WHAT IS REQUIRED: If a line in the records below contains the word "ARIMA", copy it.

── GIVEN DATA

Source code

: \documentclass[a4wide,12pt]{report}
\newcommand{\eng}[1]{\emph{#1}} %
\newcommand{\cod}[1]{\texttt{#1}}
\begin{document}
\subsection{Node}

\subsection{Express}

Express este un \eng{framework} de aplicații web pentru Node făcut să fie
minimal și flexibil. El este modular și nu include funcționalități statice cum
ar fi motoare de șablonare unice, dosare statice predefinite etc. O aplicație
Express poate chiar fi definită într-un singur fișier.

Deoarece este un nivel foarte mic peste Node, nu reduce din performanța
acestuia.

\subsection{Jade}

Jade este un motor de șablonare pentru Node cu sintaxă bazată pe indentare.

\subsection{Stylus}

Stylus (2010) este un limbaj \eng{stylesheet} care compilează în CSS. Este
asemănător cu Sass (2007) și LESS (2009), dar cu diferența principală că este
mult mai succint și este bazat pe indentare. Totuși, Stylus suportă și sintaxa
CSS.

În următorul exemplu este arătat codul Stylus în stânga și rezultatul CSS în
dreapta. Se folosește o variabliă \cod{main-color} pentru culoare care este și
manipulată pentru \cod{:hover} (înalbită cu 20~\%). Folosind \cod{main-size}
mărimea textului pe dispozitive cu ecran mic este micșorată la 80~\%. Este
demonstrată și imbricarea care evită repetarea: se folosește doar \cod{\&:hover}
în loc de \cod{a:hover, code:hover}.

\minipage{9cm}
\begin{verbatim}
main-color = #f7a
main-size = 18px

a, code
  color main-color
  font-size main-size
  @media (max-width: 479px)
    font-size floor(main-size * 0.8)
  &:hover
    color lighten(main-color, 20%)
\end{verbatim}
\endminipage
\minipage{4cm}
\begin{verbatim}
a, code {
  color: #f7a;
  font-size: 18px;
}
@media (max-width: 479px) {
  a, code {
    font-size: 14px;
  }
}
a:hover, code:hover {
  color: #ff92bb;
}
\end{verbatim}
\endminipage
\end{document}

────
── GIVEN DATA

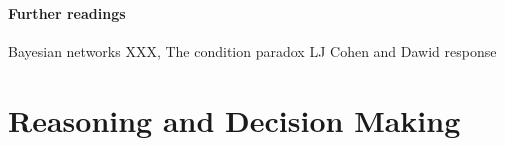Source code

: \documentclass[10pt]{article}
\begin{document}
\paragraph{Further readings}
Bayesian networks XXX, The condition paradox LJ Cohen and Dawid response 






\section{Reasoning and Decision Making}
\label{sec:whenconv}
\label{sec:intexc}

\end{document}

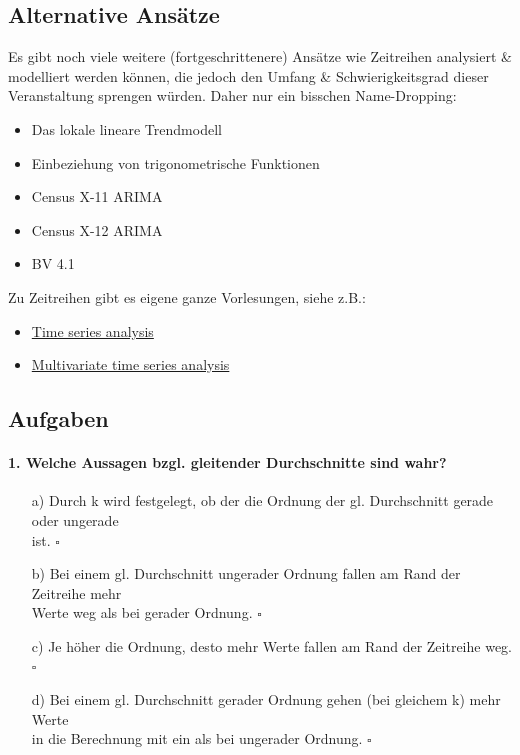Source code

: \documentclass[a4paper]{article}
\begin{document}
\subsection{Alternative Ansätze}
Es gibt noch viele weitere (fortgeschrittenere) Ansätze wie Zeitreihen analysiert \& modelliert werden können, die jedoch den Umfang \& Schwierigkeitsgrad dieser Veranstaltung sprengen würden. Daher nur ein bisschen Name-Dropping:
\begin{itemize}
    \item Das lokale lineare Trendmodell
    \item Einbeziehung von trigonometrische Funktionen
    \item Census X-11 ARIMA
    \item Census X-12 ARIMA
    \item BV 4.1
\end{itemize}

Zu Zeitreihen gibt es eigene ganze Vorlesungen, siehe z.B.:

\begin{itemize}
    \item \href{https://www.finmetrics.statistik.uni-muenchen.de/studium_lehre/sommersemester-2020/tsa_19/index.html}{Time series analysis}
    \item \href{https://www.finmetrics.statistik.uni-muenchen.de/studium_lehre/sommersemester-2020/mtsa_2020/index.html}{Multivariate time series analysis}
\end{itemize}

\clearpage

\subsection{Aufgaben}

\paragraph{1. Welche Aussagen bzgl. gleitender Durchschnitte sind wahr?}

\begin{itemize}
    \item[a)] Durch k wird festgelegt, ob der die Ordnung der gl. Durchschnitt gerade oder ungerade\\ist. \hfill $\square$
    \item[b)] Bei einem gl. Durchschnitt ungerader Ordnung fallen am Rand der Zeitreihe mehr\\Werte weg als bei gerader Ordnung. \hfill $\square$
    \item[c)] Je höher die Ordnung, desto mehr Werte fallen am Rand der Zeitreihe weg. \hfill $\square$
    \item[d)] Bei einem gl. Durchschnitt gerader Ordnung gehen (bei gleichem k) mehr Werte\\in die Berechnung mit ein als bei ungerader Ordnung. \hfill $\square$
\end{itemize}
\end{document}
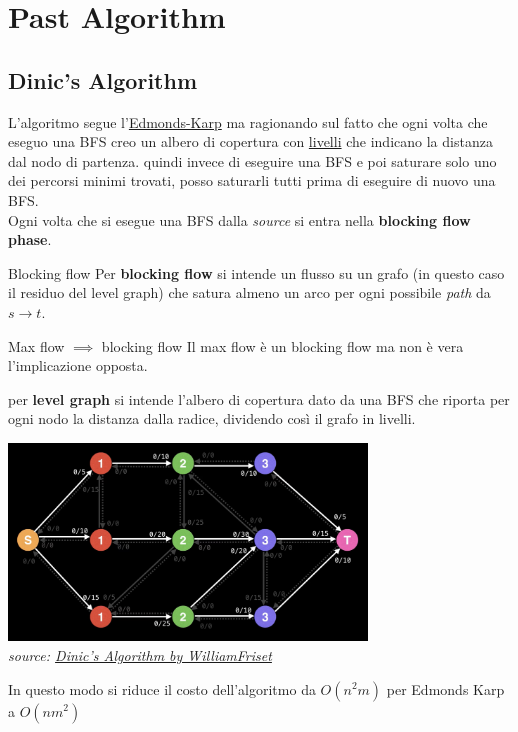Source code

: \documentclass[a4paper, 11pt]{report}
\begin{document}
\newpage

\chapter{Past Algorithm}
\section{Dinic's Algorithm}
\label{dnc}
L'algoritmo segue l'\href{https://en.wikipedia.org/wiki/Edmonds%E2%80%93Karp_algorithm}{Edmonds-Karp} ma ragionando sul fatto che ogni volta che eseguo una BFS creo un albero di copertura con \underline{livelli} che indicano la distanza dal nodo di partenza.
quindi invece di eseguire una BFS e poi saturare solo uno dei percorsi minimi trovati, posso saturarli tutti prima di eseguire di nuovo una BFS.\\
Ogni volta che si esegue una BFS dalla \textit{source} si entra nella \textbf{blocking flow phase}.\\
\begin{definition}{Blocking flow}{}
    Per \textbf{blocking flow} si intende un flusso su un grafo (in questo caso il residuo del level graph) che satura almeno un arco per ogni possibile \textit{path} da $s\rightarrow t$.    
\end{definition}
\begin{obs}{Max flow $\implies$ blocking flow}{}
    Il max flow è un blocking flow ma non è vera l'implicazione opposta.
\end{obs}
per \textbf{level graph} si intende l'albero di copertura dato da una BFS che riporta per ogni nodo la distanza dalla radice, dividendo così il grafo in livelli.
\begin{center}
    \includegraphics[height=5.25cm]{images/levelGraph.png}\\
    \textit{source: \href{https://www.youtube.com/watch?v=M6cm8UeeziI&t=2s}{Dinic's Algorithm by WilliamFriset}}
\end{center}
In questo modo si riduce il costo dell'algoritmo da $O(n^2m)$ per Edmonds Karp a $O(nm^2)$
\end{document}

────

SOLVED EXERCISE:
    \item Census X-11 ARIMA
    \item Census X-12 ARIMA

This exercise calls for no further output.